### Exercise data ###

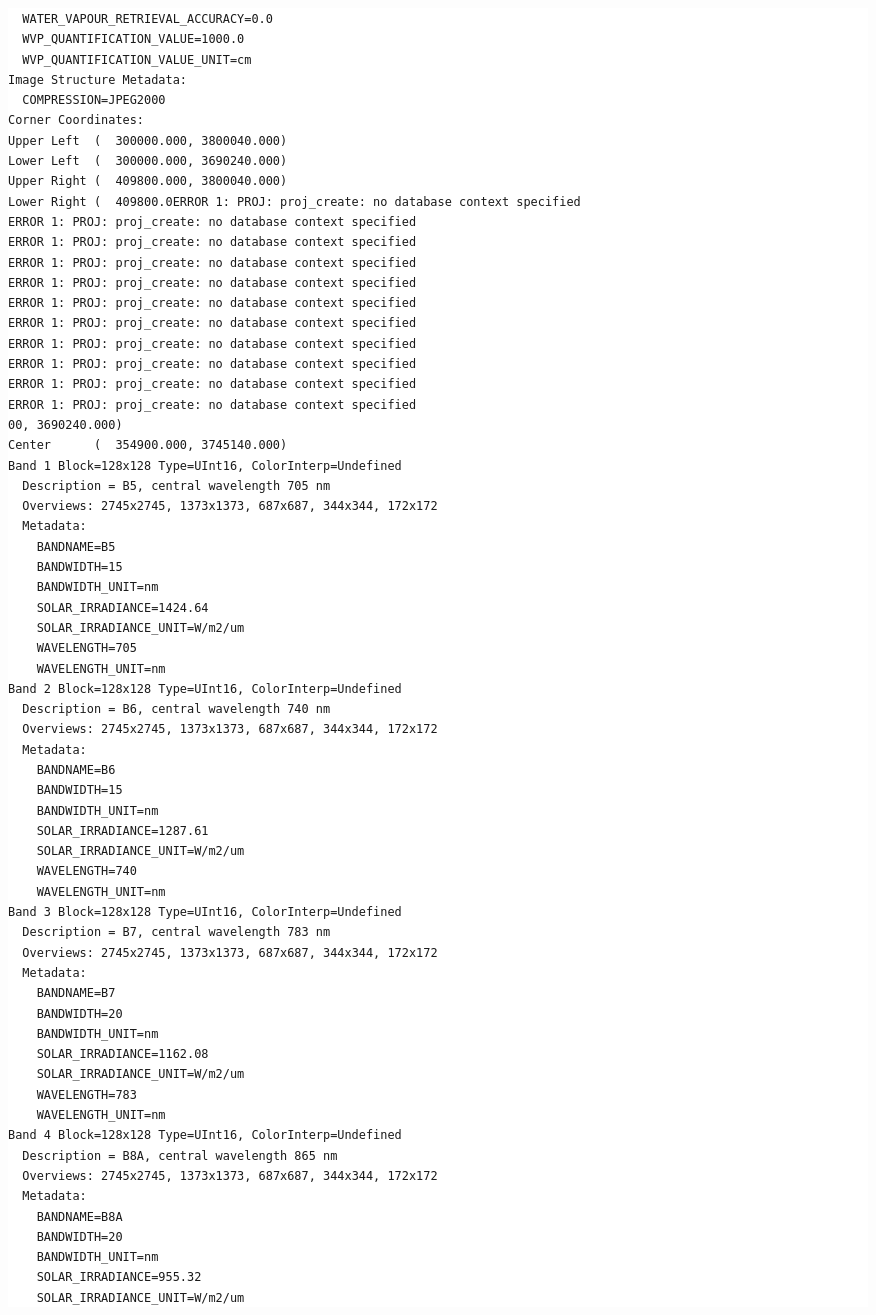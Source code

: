       WATER_VAPOUR_RETRIEVAL_ACCURACY=0.0
      WVP_QUANTIFICATION_VALUE=1000.0
      WVP_QUANTIFICATION_VALUE_UNIT=cm
    Image Structure Metadata:
      COMPRESSION=JPEG2000
    Corner Coordinates:
    Upper Left  (  300000.000, 3800040.000)
    Lower Left  (  300000.000, 3690240.000)
    Upper Right (  409800.000, 3800040.000)
    Lower Right (  409800.0ERROR 1: PROJ: proj_create: no database context specified
    ERROR 1: PROJ: proj_create: no database context specified
    ERROR 1: PROJ: proj_create: no database context specified
    ERROR 1: PROJ: proj_create: no database context specified
    ERROR 1: PROJ: proj_create: no database context specified
    ERROR 1: PROJ: proj_create: no database context specified
    ERROR 1: PROJ: proj_create: no database context specified
    ERROR 1: PROJ: proj_create: no database context specified
    ERROR 1: PROJ: proj_create: no database context specified
    ERROR 1: PROJ: proj_create: no database context specified
    ERROR 1: PROJ: proj_create: no database context specified
    00, 3690240.000)
    Center      (  354900.000, 3745140.000)
    Band 1 Block=128x128 Type=UInt16, ColorInterp=Undefined
      Description = B5, central wavelength 705 nm
      Overviews: 2745x2745, 1373x1373, 687x687, 344x344, 172x172
      Metadata:
        BANDNAME=B5
        BANDWIDTH=15
        BANDWIDTH_UNIT=nm
        SOLAR_IRRADIANCE=1424.64
        SOLAR_IRRADIANCE_UNIT=W/m2/um
        WAVELENGTH=705
        WAVELENGTH_UNIT=nm
    Band 2 Block=128x128 Type=UInt16, ColorInterp=Undefined
      Description = B6, central wavelength 740 nm
      Overviews: 2745x2745, 1373x1373, 687x687, 344x344, 172x172
      Metadata:
        BANDNAME=B6
        BANDWIDTH=15
        BANDWIDTH_UNIT=nm
        SOLAR_IRRADIANCE=1287.61
        SOLAR_IRRADIANCE_UNIT=W/m2/um
        WAVELENGTH=740
        WAVELENGTH_UNIT=nm
    Band 3 Block=128x128 Type=UInt16, ColorInterp=Undefined
      Description = B7, central wavelength 783 nm
      Overviews: 2745x2745, 1373x1373, 687x687, 344x344, 172x172
      Metadata:
        BANDNAME=B7
        BANDWIDTH=20
        BANDWIDTH_UNIT=nm
        SOLAR_IRRADIANCE=1162.08
        SOLAR_IRRADIANCE_UNIT=W/m2/um
        WAVELENGTH=783
        WAVELENGTH_UNIT=nm
    Band 4 Block=128x128 Type=UInt16, ColorInterp=Undefined
      Description = B8A, central wavelength 865 nm
      Overviews: 2745x2745, 1373x1373, 687x687, 344x344, 172x172
      Metadata:
        BANDNAME=B8A
        BANDWIDTH=20
        BANDWIDTH_UNIT=nm
        SOLAR_IRRADIANCE=955.32
        SOLAR_IRRADIANCE_UNIT=W/m2/um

###

What is required:
Each line of the material that contains the string "Block" has to be copied out.

Output for this task:
    Band 1 Block=128x128 Type=UInt16, ColorInterp=Undefined
    Band 2 Block=128x128 Type=UInt16, ColorInterp=Undefined
    Band 3 Block=128x128 Type=UInt16, ColorInterp=Undefined
    Band 4 Block=128x128 Type=UInt16, ColorInterp=Undefined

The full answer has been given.